During his criminal career, Scarfo had a murderous reputation, also engaging in organized crime activities such as drug trafficking and gambling. In 1988, he was convicted of multiple charges including conspiracy, racketeering and first degree murder. His trial was met with damaging testimonies of several informants, who had carried out his murders. Scarfo died in prison on January 13, 2017, while serving his 55-year sentence.

He was the father of Nicky Scarfo Jr., a Lucchese family soldier, who was sentenced in 2015 to 30 years in prison for security fraud, racketeering, and illegal gambling.

Early life
Scarfo was born on March 8, 1929, in Brooklyn, New York, to Philip and Catherine Scarfo, Italian immigrants from Naples and Calabria. At the age of 12, Scarfo and his family moved to South Philadelphia, where he worked as a day laborer and later graduated from Benjamin Franklin High School in 1947. He became an amateur boxer, fighting in small clubs throughout Philadelphia, earning himself a reputation for his aggressive temper in the ring. After failing to become a success in the boxing world, Scarfo joined his uncle Nicky Buck, a Philly Mob soldier, in illegal activities in Philadelphia. He also worked as a bartender at a club owned by his uncle while being apprenticed by Buck, alongside his two other uncles.

Criminal years
In 1954, Scarfo was proposed for membership into the Philadelphia crime family. He was inducted by then boss Joseph Ida at a ceremony held in New Jersey, alongside two of his uncles who were also inducted as full-fledged soldiers. Scarfo was reportedly arrogant and stubborn, having declined to marry the daughter of Consigliere Joe Rugnetta, leaving him embarrassed and disrespected, briefly causing friction within the family. In 1963, Scarfo pleaded guilty to manslaughter for fatally stabbing a longshoreman; he spent about six months in prison. After his release, he was sent to Atlantic City, New Jersey by Angelo Bruno to oversee the operations there. Scarfo served almost two years in prison from 1971 to 1973 for refusing to testify to the New Jersey State Commission of Investigation. He served time with boss Angelo Bruno and Genovese crime family members Gerardo Catena and Louis Manna, the latter of whom he formed a close relationship with.

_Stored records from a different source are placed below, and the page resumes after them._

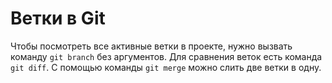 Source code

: # Ветки в Git
Чтобы посмотреть все активные ветки в проекте, нужно вызвать команду `git branch` без аргументов. 
Для сравнения веток есть команда `git diff`. 
С помощью команды `git merge` можно слить две ветки в одну. 
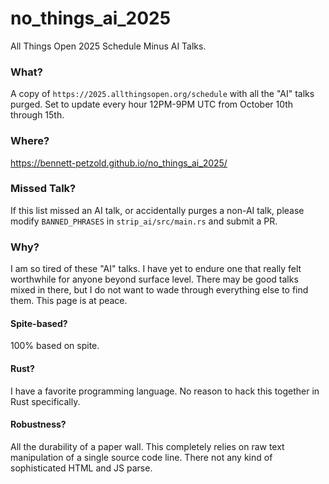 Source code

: # no_things_ai_2025
All Things Open 2025 Schedule Minus AI Talks.

### What?
A copy of `https://2025.allthingsopen.org/schedule` with all the "AI" talks purged.
Set to update every hour 12PM-9PM UTC from October 10th through 15th.

### Where?
https://bennett-petzold.github.io/no_things_ai_2025/

### Missed Talk?
If this list missed an AI talk,
or accidentally purges a non-AI talk,
please modify `BANNED_PHRASES` in `strip_ai/src/main.rs` and submit a PR.

### Why?
I am so tired of these "AI" talks.
I have yet to endure one that really felt worthwhile for anyone beyond surface level.
There may be good talks mixed in there, but I do not want to wade through everything else to find them.
This page is at peace.

#### Spite-based?
100% based on spite.

#### Rust?
I have a favorite programming language.
No reason to hack this together in Rust specifically.

#### Robustness?
All the durability of a paper wall.
This completely relies on raw text manipulation of a single source code line.
There not any kind of sophisticated HTML and JS parse.
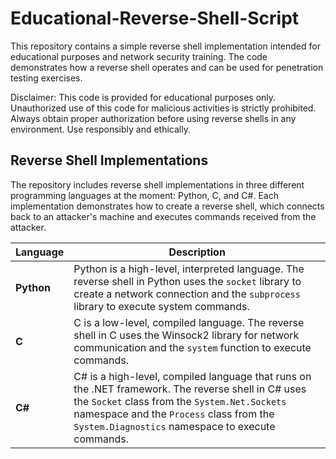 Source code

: # Educational-Reverse-Shell-Script
This repository contains a simple reverse shell implementation intended for educational purposes and network security training. The code demonstrates how a reverse shell operates and can be used for penetration testing exercises.

Disclaimer: This code is provided for educational purposes only. Unauthorized use of this code for malicious activities is strictly prohibited. Always obtain proper authorization before using reverse shells in any environment. Use responsibly and ethically.

## Reverse Shell Implementations
The repository includes reverse shell implementations in three different programming languages at the moment: Python, C, and C#. Each implementation demonstrates how to create a reverse shell, which connects back to an attacker's machine and executes commands received from the attacker.

| Language   | Description                                                                                                                                                                                                                                         |
| ---------- | --------------------------------------------------------------------------------------------------------------------------------------------------------------------------------------------------------------------------------------------------- |
| **Python** | Python is a high-level, interpreted language. The reverse shell in Python uses the `socket` library to create a network connection and the `subprocess` library to execute system commands.                                                         |
| **C**      | C is a low-level, compiled language. The reverse shell in C uses the Winsock2 library for network communication and the `system` function to execute commands.                                                                                      |
| **C#**     | C# is a high-level, compiled language that runs on the .NET framework. The reverse shell in C# uses the `Socket` class from the `System.Net.Sockets` namespace and the `Process` class from the `System.Diagnostics` namespace to execute commands. |
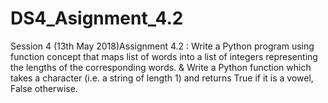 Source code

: # DS4_Asignment_4.2
Session 4 (13th May 2018)Assignment 4.2 : Write a Python program using function concept that maps list of words into a list of integers representing the lengths of the corresponding words. &amp; Write a Python function which takes a character (i.e. a string of length 1) and returns True if it is a vowel, False otherwise.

In 1976, Atlantic City legalized gambling, and Scarfo prioritized gambling as his main source of income. At the time he was dispatched to Atlantic City, it was considered a backwater. However, its rise as a gambling mecca made Scarfo a powerhouse.

His cement contracting company "Scarf, Inc", which was shared with his nephew, received business as developers built new casinos in Atlantic City; Scarfo would intimidate businesses into buying from his company. In 1978, Scarfo and his associate, Nicholas "Nick the Blade" Virgilio, shot and murdered judge Edwin Helfant for refusing to cooperate with them and to help Virgilio receive a lighter sentence as he was facing murder charges, in exchange for $12,500. Scarfo acted as the getaway driver. Meanwhile, Virgilio fired numerous rounds into the judge as he dined with his wife in a restaurant. He made it a public execution and made him an example to anyone that wasn't willing to give him what he wanted. In 1979, criminal associate and contractor Vincent Falcone was shot twice and killed by Scarfo's nephew Phil Leonetti on Scarfo's orders, after making negative remarks about the company and Scarfo.

Power struggle
Longtime Boss Angelo Bruno was murdered in 1980. His murder was orchestrated by his Consigliere, Antonio Caponigro. Weeks later, Caponigro faced the consequence of killing a Boss without the approval of the American Mafia Commission. He was found shot dozens of times in a car trunk and $300 in bills were jammed in his mouth and anus as a sign of his own greed. Phil Testa became the new Boss of the Philadelphia crime family, appointing Scarfo as his Consigliere. However, his tenure as Boss would be a short one. Testa was killed by a nail bomb under his porch in 1981, on orders of his Underboss and drug trafficker Peter Casella and Capo Frank Narducci Sr., which later resulted in Narducci being gunned down and Casella being banished from the Mob and fleeing to Florida.

Testa's murder sparked a war within the family. Scarfo seized the top position for himself, promoting Salvatore Merlino as his Underboss and Frank Monte as his Consigliere. Scarfo would go on to lead the family for a decade with a bloody rampage, fueled by paranoia and aggression. Between August 1982 and January 1984, Scarfo was imprisoned in FCI La Tuna for gun possession. While in prison, Scarfo always had two bodyguards accompanying him; who were associates of the Mexican Mafia, whom he referred to as his “pistoleros”. During that time, aging Capo Harry Riccobene began to form another faction that opposed Scarfo. The war would cost him his little brother's life, his brother Mario to become a government informant and Riccobene himself to be given a life sentence for first degree murder.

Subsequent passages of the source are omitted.